■ **REQUIRED WORK**: Please repeat the data exactly. Any picture in it stays out.

■ **RECORDS**:
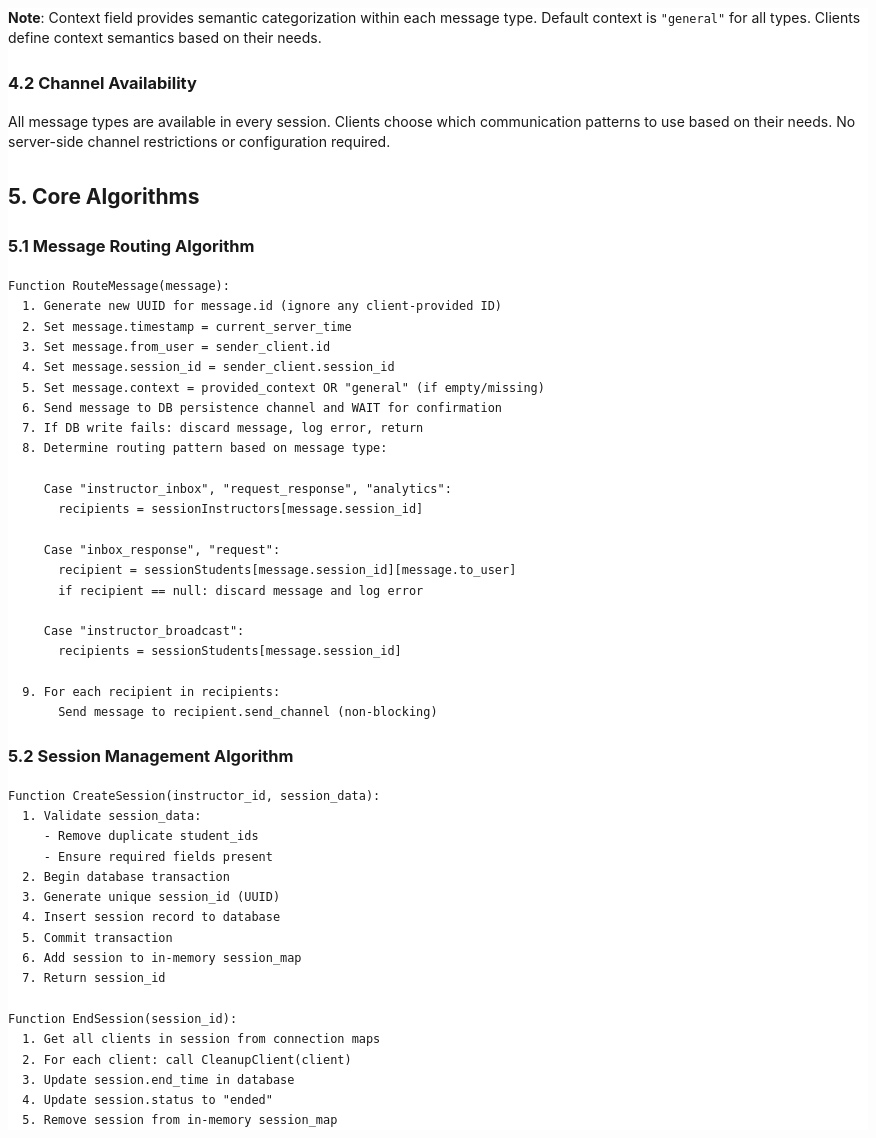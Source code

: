 **Note**: Context field provides semantic categorization within each message type. Default context is `"general"` for all types. Clients define context semantics based on their needs.

### 4.2 Channel Availability
All message types are available in every session. Clients choose which communication patterns to use based on their needs. No server-side channel restrictions or configuration required.

## 5. Core Algorithms

### 5.1 Message Routing Algorithm

```
Function RouteMessage(message):
  1. Generate new UUID for message.id (ignore any client-provided ID)
  2. Set message.timestamp = current_server_time
  3. Set message.from_user = sender_client.id
  4. Set message.session_id = sender_client.session_id
  5. Set message.context = provided_context OR "general" (if empty/missing)
  6. Send message to DB persistence channel and WAIT for confirmation
  7. If DB write fails: discard message, log error, return
  8. Determine routing pattern based on message type:
     
     Case "instructor_inbox", "request_response", "analytics":
       recipients = sessionInstructors[message.session_id]
     
     Case "inbox_response", "request":
       recipient = sessionStudents[message.session_id][message.to_user]
       if recipient == null: discard message and log error
     
     Case "instructor_broadcast":
       recipients = sessionStudents[message.session_id]
  
  9. For each recipient in recipients:
       Send message to recipient.send_channel (non-blocking)
```

### 5.2 Session Management Algorithm

```
Function CreateSession(instructor_id, session_data):
  1. Validate session_data:
     - Remove duplicate student_ids
     - Ensure required fields present
  2. Begin database transaction
  3. Generate unique session_id (UUID)
  4. Insert session record to database
  5. Commit transaction
  6. Add session to in-memory session_map
  7. Return session_id

Function EndSession(session_id):
  1. Get all clients in session from connection maps
  2. For each client: call CleanupClient(client)
  3. Update session.end_time in database
  4. Update session.status to "ended"
  5. Remove session from in-memory session_map
```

■ **EXERCISE RESPONSE**:
Source code

: **Note**: Context field provides semantic categorization within each message type. Default context is `"general"` for all types. Clients define context semantics based on their needs.

### 4.2 Channel Availability
All message types are available in every session. Clients choose which communication patterns to use based on their needs. No server-side channel restrictions or configuration required.

## 5. Core Algorithms

### 5.1 Message Routing Algorithm

```
Function RouteMessage(message):
  1. Generate new UUID for message.id (ignore any client-provided ID)
  2. Set message.timestamp = current_server_time
  3. Set message.from_user = sender_client.id
  4. Set message.session_id = sender_client.session_id
  5. Set message.context = provided_context OR "general" (if empty/missing)
  6. Send message to DB persistence channel and WAIT for confirmation
  7. If DB write fails: discard message, log error, return
  8. Determine routing pattern based on message type:
     
     Case "instructor_inbox", "request_response", "analytics":
       recipients = sessionInstructors[message.session_id]
     
     Case "inbox_response", "request":
       recipient = sessionStudents[message.session_id][message.to_user]
       if recipient == null: discard message and log error
     
     Case "instructor_broadcast":
       recipients = sessionStudents[message.session_id]
  
  9. For each recipient in recipients:
       Send message to recipient.send_channel (non-blocking)
```

### 5.2 Session Management Algorithm

```
Function CreateSession(instructor_id, session_data):
  1. Validate session_data:
     - Remove duplicate student_ids
     - Ensure required fields present
  2. Begin database transaction
  3. Generate unique session_id (UUID)
  4. Insert session record to database
  5. Commit transaction
  6. Add session to in-memory session_map
  7. Return session_id

Function EndSession(session_id):
  1. Get all clients in session from connection maps
  2. For each client: call CleanupClient(client)
  3. Update session.end_time in database
  4. Update session.status to "ended"
  5. Remove session from in-memory session_map
```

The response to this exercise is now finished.